Saturday, March 27, 2010
Book to Movie Review: New Moon
If you remember my review on the Twilight saga's second installment, New Moon, then you may expect how I felt before seeing this movie. I expected a disaster, of course, but some small part of me actually hoped that it was either Robert Pattinson or Catherine Hardwicke, who added much needed depth to the first movie adaptation, would save this one.
Unfortunately, Robbie is gone for the majority of the movie, and the movie itself is directed by probably my most loathed director, Chris Weitz. Mr. Weitz is responsible for his adaptation of Philip Pullman's epic book Northern Lights (aka The Golden Compass in America), the result of which was a complete travesty. Here, he manages to not only disregard the fact that the paper thin story of New Moon could be improved greatly on screen, but he completely runs the film into the ground.

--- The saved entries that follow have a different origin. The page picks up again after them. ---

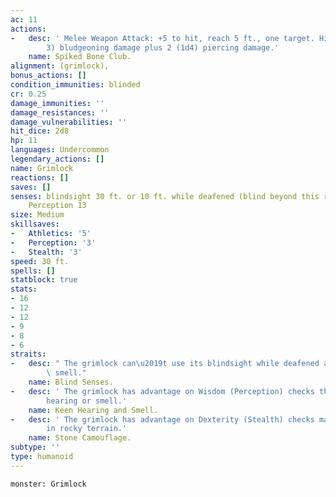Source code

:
 ```yaml
---
ac: 11
actions:
-   desc: ' Melee Weapon Attack: +5 to hit, reach 5 ft., one target. Hit: 5 (1d4 +
        3) bludgeoning damage plus 2 (1d4) piercing damage.'
    name: Spiked Bone Club.
alignment: (grimlock),
bonus_actions: []
condition_immunities: blinded
cr: 0.25
damage_immunities: ''
damage_resistances: ''
damage_vulnerabilities: ''
hit_dice: 2d8
hp: 11
languages: Undercommon
legendary_actions: []
name: Grimlock
reactions: []
saves: []
senses: blindsight 30 ft. or 10 ft. while deafened (blind beyond this radius), passive
    Perception 13
size: Medium
skillsaves:
-   Athletics: '5'
-   Perception: '3'
-   Stealth: '3'
speed: 30 ft.
spells: []
statblock: true
stats:
- 16
- 12
- 12
- 9
- 8
- 6
straits:
-   desc: " The grimlock can\u2019t use its blindsight while deafened and unable to\
        \ smell."
    name: Blind Senses.
-   desc: ' The grimlock has advantage on Wisdom (Perception) checks that rely on
        hearing or smell.'
    name: Keen Hearing and Smell.
-   desc: ' The grimlock has advantage on Dexterity (Stealth) checks made to hide
        in rocky terrain.'
    name: Stone Camouflage.
subtype: ''
type: humanoid
---
```

```statblock
monster: Grimlock
```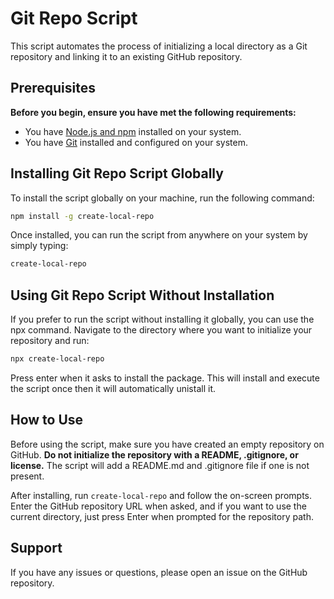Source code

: # Git Repo Script

This script automates the process of initializing a local directory as a Git repository and linking it to an existing GitHub repository.

## Prerequisites

**Before you begin, ensure you have met the following requirements:**

- You have [Node.js and npm](https://nodejs.org/) installed on your system.
- You have [Git](https://git-scm.com/) installed and configured on your system.

## Installing Git Repo Script Globally

To install the script globally on your machine, run the following command:

```sh
npm install -g create-local-repo
```

Once installed, you can run the script from anywhere on your system by simply typing:

```sh
create-local-repo
```

## Using Git Repo Script Without Installation

If you prefer to run the script without installing it globally, you can use the npx command. Navigate to the directory where you want to initialize your repository and run:

```sh
npx create-local-repo
```

Press enter when it asks to install the package. This will install and execute the script once then it will automatically unistall it.

## How to Use

Before using the script, make sure you have created an empty repository on GitHub. **Do not initialize the repository with a README, .gitignore, or license.** The script will add a README.md and .gitignore file if one is not present.

After installing, run `create-local-repo` and follow the on-screen prompts. Enter the GitHub repository URL when asked, and if you want to use the current directory, just press Enter when prompted for the repository path.

## Support

If you have any issues or questions, please open an issue on the GitHub repository.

As for the (non-existent) plot: Edward is no longer the cool, smart vamp-boy he was in the first installment - rather, he is an immature wuss. After he leaves Bella with a ridiculous excuse (and after we see she is stupid enough to buy it), Bella gets friendly with the young, steroid-popping Native American. His name is Jacob and he is a werewolf. He also supplies Bella with means of getting into situations of mortal danger, 'cause that's when visions of Edward start happening. Nothing much happens for a really long time, until Bella finally goes to Italy (?!), gets to meet a far superior actress in the form of Dakota Fanning and kinda save Edward's life (what happened there is still a bit unclear to me). That's it, folks.
Let's get done with the good points already, so I can keep on trashing this film as much as it deserves. Robert Pattinson really is a good actor. Ashley Greene (who plays Alice) is really kinda cool. OK, I'm done.
When it comes to the bad stuff, special effects are really substandard. It's hard to believe that New Moon came out in 2009. The visions Bella has of Edward are best described as holograms and the werewolves are probably the worst CGI creatures I have seen lately. After finally getting an appropriate idea of what a werewolf should look like in Harry Potter and the Prisoner of Azkaban, it's sad to see we're back at the start.
I am sure people who loved the book will love this film, but seriously, it might be damaging to one's IQ. Hardwicke's version of Twilight was all about subtlety, sneaking up on the viewer and tapping into his long-forgotten ideas of innocence and romance. Here, no reference is uttered less than three times, so the silly audience can get it (Romeo & Juliet, anyone?). Unlike Twilight, New Moon taps into a viewer's love for cineplexes. I'm actually surprised it's not in 3D.